# ** Roll Call- Who is running the Lugtronic VRT setup ?



## violation98 (Feb 28, 2002)

I am running it and am mostly very happy- but have a few questions for comparisons. I'd rather ask them through PM or email. Anyone willing to talk about some comparison details and maps? I am tuned very well but having a little trouble with Throttle response and can't reach Kevin.
thanks


----------



## 05JettaGLXVR6 (Jan 25, 2006)

*Re: ** Roll Call- Who is running the Lugtronic VRT setup ? (violation98)*

I have it. Not for to long tho. Kevins been hard to get ahold of this week. Im guessing he's in waterfest cool down mode lol.


----------



## obd2vr6 (Jul 7, 2006)

I will be running my in 2 weeks or less 
T1 880cc injectors 4 bar map newest one








will let you know how it runs


----------



## PjS860ct (Dec 22, 2002)

*Re: ** Roll Call- Who is running the Lugtronic VRT setup ? (violation98)*

im also running the lugtronic plug and play ecu on my vrt but it just broke at waterfest







ran good though







http://****************.com/smile/emthup.gif








60lb injectors w/ 4bar fpr 




_Modified by PjS860ct at 3:56 AM 7-25-2009_


----------



## sp_golf (Nov 28, 2007)

*FV-QR*


_Quote, originally posted by *obd2vr6* »_I will be running my in 2 weeks or less 
T1 880cc injectors 4 bar map newest one








will let you know how it runs 


880s on a VR6? Sounds like it's gonna make some nice #s, who's tuning it?


----------



## violation98 (Feb 28, 2002)

*Re: ** Roll Call- Who is running the Lugtronic VRT setup ? (violation98)*

Id like to see a screen shot of some acceleration enrichment tables


----------



## dubbinmk2 (Jan 15, 2008)

*Re: ** Roll Call- Who is running the Lugtronic VRT setup ? (violation98)*


_Quote, originally posted by *violation98* »_Id like to see a screen shot of some acceleration enrichment tables


http://****************.com/smile/emthup.gif


----------



## .SLEEPYDUB. (Jul 28, 2005)

*Re: ** Roll Call- Who is running the Lugtronic VRT setup ? (violation98)*


_Quote, originally posted by *violation98* »_Id like to see a screen shot of some acceleration enrichment tables

Tony showed me the ones for the ID 1000s (the injectors that i have) when I was in the shop last month, and they look good.
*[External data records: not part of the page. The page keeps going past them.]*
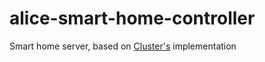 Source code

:# alice-smart-home-controller

Smart home server, based on [Cluster's](https://github.com/ClusterM/alice-smart-home) implementation
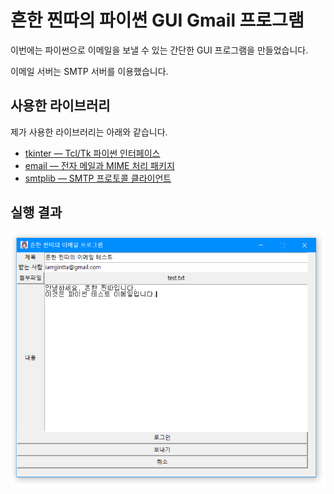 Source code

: # 흔한 찐따의 파이썬 GUI Gmail 프로그램
이번에는 파이썬으로 이메일을 보낼 수 있는 간단한 GUI 프로그램을 만들었습니다.

이메일 서버는 SMTP 서버를 이용했습니다.

## 사용한 라이브러리
제가 사용한 라이브러리는 아래와 같습니다.

- [tkinter — Tcl/Tk 파이썬 인터페이스](https://docs.python.org/ko/3/library/tkinter.html)
- [email — 전자 메일과 MIME 처리 패키지](https://docs.python.org/ko/3/library/email.html)
- [smtplib — SMTP 프로토콜 클라이언트](https://docs.python.org/ko/3/library/smtplib.html)

## 실행 결과
![실행 결과](https://raw.githubusercontent.com/iam-jjintta/python-tutorial/main/projects/simple-email/images/6.PNG)
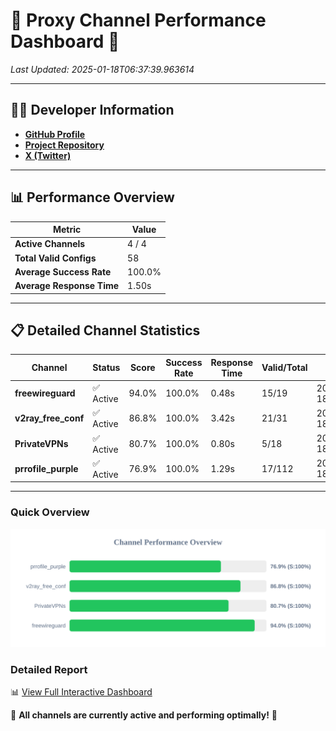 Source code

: # 🌟 Proxy Channel Performance Dashboard 🌟

_Last Updated: 2025-01-18T06:37:39.963614_

---

## 👩‍💻 Developer Information

- **[GitHub Profile](https://github.com/4n0nymou3)**  
- **[Project Repository](https://github.com/4n0nymou3/multi-proxy-config-fetcher)**  
- **[X (Twitter)](https://x.com/4n0nymou3)**  

---

## 📊 Performance Overview

| Metric                | Value       |
|-----------------------|-------------|
| **Active Channels**   | 4 / 4       |
| **Total Valid Configs** | 58          |
| **Average Success Rate** | 100.0%      |
| **Average Response Time** | 1.50s       |

---

## 📋 Detailed Channel Statistics

| Channel          | Status     | Score  | Success Rate | Response Time | Valid/Total | Last Success               |
|------------------|------------|--------|--------------|---------------|-------------|----------------------------|
| **freewireguard**  | ✅ Active  | 94.0%  | 100.0% | 0.48s         | 15/19       | 2025-01-18T06:37:39.961639 |
| **v2ray_free_conf**  | ✅ Active  | 86.8%  | 100.0% | 3.42s         | 21/31       | 2025-01-18T06:37:38.615562 |
| **PrivateVPNs**  | ✅ Active  | 80.7%  | 100.0% | 0.80s         | 5/18       | 2025-01-18T06:37:39.451363 |
| **prrofile_purple**  | ✅ Active  | 76.9%  | 100.0% | 1.29s         | 17/112       | 2025-01-18T06:37:35.141366 |

---

### Quick Overview
<div align="center">
  <a href="https://raw.githubusercontent.com/nullluser/NullRepo/refs/heads/main/assets/channel_stats_chart.svg">
    <img src="https://raw.githubusercontent.com/nullluser/NullRepo/refs/heads/main/assets/channel_stats_chart.svg" alt="Source Performance Statistics" width="800">
  </a>
</div>

### Detailed Report
📊 [View Full Interactive Dashboard](https://htmlpreview.github.io/?https://github.com/nullluser/NullRepo/blob/main/assets/performance_report.html)

🎉 **All channels are currently active and performing optimally!** 🎉
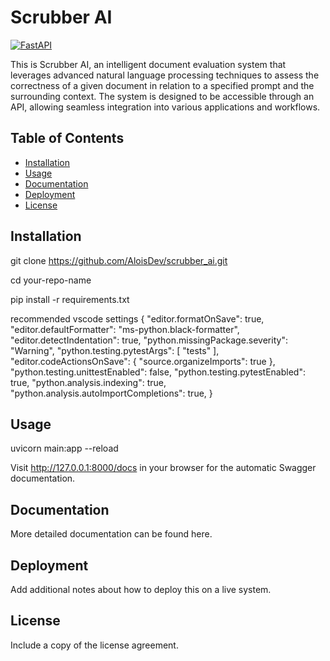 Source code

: # Scrubber AI

[![FastAPI](https://fastapi.tiangolo.com/img/logo-margin/logo-teal.png)](https://fastapi.tiangolo.com/)

This is Scrubber AI, an intelligent document evaluation system that leverages advanced natural language processing techniques to assess the correctness of a given document in relation to a specified prompt and the surrounding context. The system is designed to be accessible through an API, allowing seamless integration into various applications and workflows.


## Table of Contents

- [Installation](#installation)
- [Usage](#usage)
- [Documentation](#documentation)
- [Deployment](#deployment)
- [License](#license)


## Installation

git clone https://github.com/AloisDev/scrubber_ai.git

cd your-repo-name

pip install -r requirements.txt

recommended vscode settings
{
    "editor.formatOnSave": true,
    "editor.defaultFormatter": "ms-python.black-formatter",
    "editor.detectIndentation": true,
    "python.missingPackage.severity": "Warning",
    "python.testing.pytestArgs": [
        "tests"
    ],
    "editor.codeActionsOnSave": {
        "source.organizeImports": true
    },
    "python.testing.unittestEnabled": false,
    "python.testing.pytestEnabled": true,
    "python.analysis.indexing": true,
    "python.analysis.autoImportCompletions": true,
}

## Usage
uvicorn main:app --reload

Visit http://127.0.0.1:8000/docs in your browser for the automatic Swagger documentation.

## Documentation
More detailed documentation can be found here.

## Deployment
Add additional notes about how to deploy this on a live system.

## License
Include a copy of the license agreement.

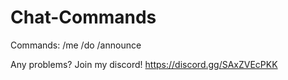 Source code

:# Chat-Commands

Commands:
/me 
/do
/announce

Any problems? Join my discord!
https://discord.gg/SAxZVEcPKK
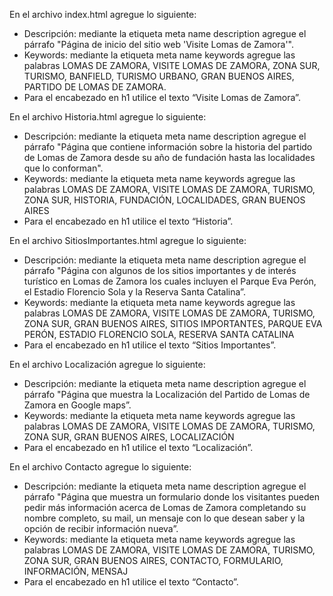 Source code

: En el archivo index.html agregue lo siguiente:
-	Descripción: mediante la etiqueta meta name description agregue el párrafo "Página de inicio del sitio web 'Visite Lomas de Zamora'".
-	Keywords: mediante la etiqueta meta name keywords agregue las palabras LOMAS DE ZAMORA, VISITE LOMAS DE ZAMORA, ZONA SUR, TURISMO, BANFIELD, TURISMO URBANO, GRAN BUENOS AIRES, PARTIDO DE LOMAS DE ZAMORA.
-	Para el encabezado en h1 utilice el texto “Visite Lomas de Zamora”.

En el archivo Historia.html agregue lo siguiente:
-	Descripción: mediante la etiqueta meta name description agregue el párrafo "Página que contiene información sobre la historia del partido de Lomas de Zamora desde su año de fundación hasta las localidades que lo conforman".
-	Keywords: mediante la etiqueta meta name keywords agregue las palabras LOMAS DE ZAMORA, VISITE LOMAS DE ZAMORA, TURISMO, ZONA SUR, HISTORIA, FUNDACIÓN, LOCALIDADES, GRAN BUENOS AIRES
-	Para el encabezado en h1 utilice el texto “Historia”.

En el archivo SitiosImportantes.html agregue lo siguiente:
-	Descripción: mediante la etiqueta meta name description agregue el párrafo "Página con algunos de los sitios importantes y de interés turístico en Lomas de Zamora los cuales incluyen el Parque Eva Perón, el Estadio Florencio Sola y la Reserva Santa Catalina”.
-	Keywords: mediante la etiqueta meta name keywords agregue las palabras LOMAS DE ZAMORA, VISITE LOMAS DE ZAMORA, TURISMO, ZONA SUR, GRAN BUENOS AIRES, SITIOS IMPORTANTES, PARQUE EVA PERÓN, ESTADIO FLORENCIO SOLA, RESERVA SANTA CATALINA
-	Para el encabezado en h1 utilice el texto “Sitios Importantes”.

En el archivo Localización agregue lo siguiente:
-	Descripción: mediante la etiqueta meta name description agregue el párrafo "Página que muestra la Localización del Partido de Lomas de Zamora en Google maps”.
-	Keywords: mediante la etiqueta meta name keywords agregue las palabras LOMAS DE ZAMORA, VISITE LOMAS DE ZAMORA, TURISMO, ZONA SUR, GRAN BUENOS AIRES, LOCALIZACIÓN
-	Para el encabezado en h1 utilice el texto “Localización”.

En el archivo Contacto agregue lo siguiente:
-	Descripción: mediante la etiqueta meta name description agregue el párrafo "Página que muestra un formulario donde los visitantes pueden pedir más información acerca de Lomas de Zamora completando su nombre completo, su mail, un mensaje con lo que desean saber y la opción de recibir información nueva”.
-	Keywords: mediante la etiqueta meta name keywords agregue las palabras LOMAS DE ZAMORA, VISITE LOMAS DE ZAMORA, TURISMO, ZONA SUR, GRAN BUENOS AIRES, CONTACTO, FORMULARIO, INFORMACIÓN, MENSAJ
-	Para el encabezado en h1 utilice el texto “Contacto”.
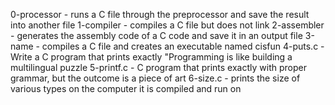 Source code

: 0-processor - runs a C file through the preprocessor and save the result into another file
1-compiler - compiles a C file but does not link
2-assembler - generates the assembly code of a C code and save it in an output file
3-name - compiles a C file and creates an executable named cisfun
4-puts.c - Write a C program that prints exactly "Programming is like building a multilingual puzzle
5-printf.c -  C program that prints exactly with proper grammar, but the outcome is a piece of art
6-size.c - prints the size of various types on the computer it is compiled and run on
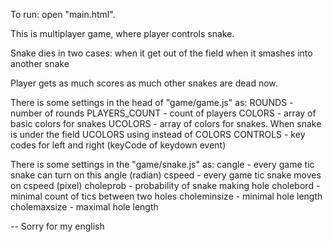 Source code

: To run: open "main.html".

This is multiplayer game, where player controls snake.

Snake dies in two cases:
    when it get out of the field
    when it smashes into another snake

Player gets as much scores as much other snakes are dead now.

There is some settings in the head of "game/game.js" as:
    ROUNDS - number of rounds
    PLAYERS_COUNT - count of players
    COLORS - array of basic colors for snakes
    UCOLORS - array of colors for snakes. When snake is under the field UCOLORS using instead of COLORS
    CONTROLS - key codes for left and right (keyCode of keydown event)

There is some settings in the "game/snake.js" as:
    cangle - every game tic snake can turn on this angle (radian)
    cspeed - every game tic snake moves on cspeed (pixel)
    choleprob - probability of snake making hole
    cholebord - minimal count of tics between two holes
    choleminsize - minimal hole length
    cholemaxsize - maximal hole length


--
Sorry for my english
I dont think Tony is on this forum though, ill go check H-T to see if i can find them http://****************.com/smile/emthup.gif


----------



## [email protected] (Feb 4, 2009)

*Re: ** Roll Call- Who is running the Lugtronic VRT setup ? (.SLEEPYDUB.)*

Sleepydub, I believe you are talking about injector dead times, as they relate to the ID 880cc injectors. 
The OP is asking about acceleration enrichment settings in the ECU.
Ive used the 880 injectors on a VR6t making a little over 600 whp, and they have good amount of room left for more HP.


----------



## bonesaw (Aug 8, 2004)

*Re: ** Roll Call- Who is running the Lugtronic VRT setup ? ([email protected])*

im on lugtronic on a 4cyl though.


----------



## speeding-g60 (Aug 1, 2004)

*FV-QR*


_Quote, originally posted by *.SLEEPYDUB.* »_I dont think Tony is on this forum though, ill go check H-T to see if i can find them http://****************.com/smile/emthup.gif 

yes, he is here....


----------



## .SLEEPYDUB. (Jul 28, 2005)

*Re: FV-QR (speeding-g60)*


_Quote, originally posted by *speeding-g60* »_
yes, he is here....


whats his user name, and kev youre probably right


----------



## speeding-g60 (Aug 1, 2004)

*FV-QR*


_Quote, originally posted by *.SLEEPYDUB.* »_
whats his user name, and kev youre probably right



http://forums.vwvortex.com/zer...46086
but he was only here for that little dog-box conversation.


----------



## violation98 (Feb 28, 2002)

*Re: ** Roll Call- Who is running the Lugtronic VRT setup ? (violation98)*

maps anyone?


----------



## [email protected] (Feb 4, 2009)

*Re: ** Roll Call- Who is running the Lugtronic VRT setup ? (violation98)*

Hi Rick,
Contact me at your convienence, I have a firmware update for your ecu that will improve your acceleration enrichments.
Kevin


----------



## GTOBB (Dec 30, 2003)

*Re: ** Roll Call- Who is running the Lugtronic VRT setup ? ([email protected])*

Kevin which firmware you use in vr6Turbo ?


----------



## violation98 (Feb 28, 2002)

*Re: ** Roll Call- Who is running the Lugtronic VRT setup ? ([email protected])*


_Quote, originally posted by *[email protected]* »_Hi Rick,
Contact me at your convienence, I have a firmware update for your ecu that will improve your acceleration enrichments.
Kevin

thanks Kevin http://****************.com/smile/emthup.gif


----------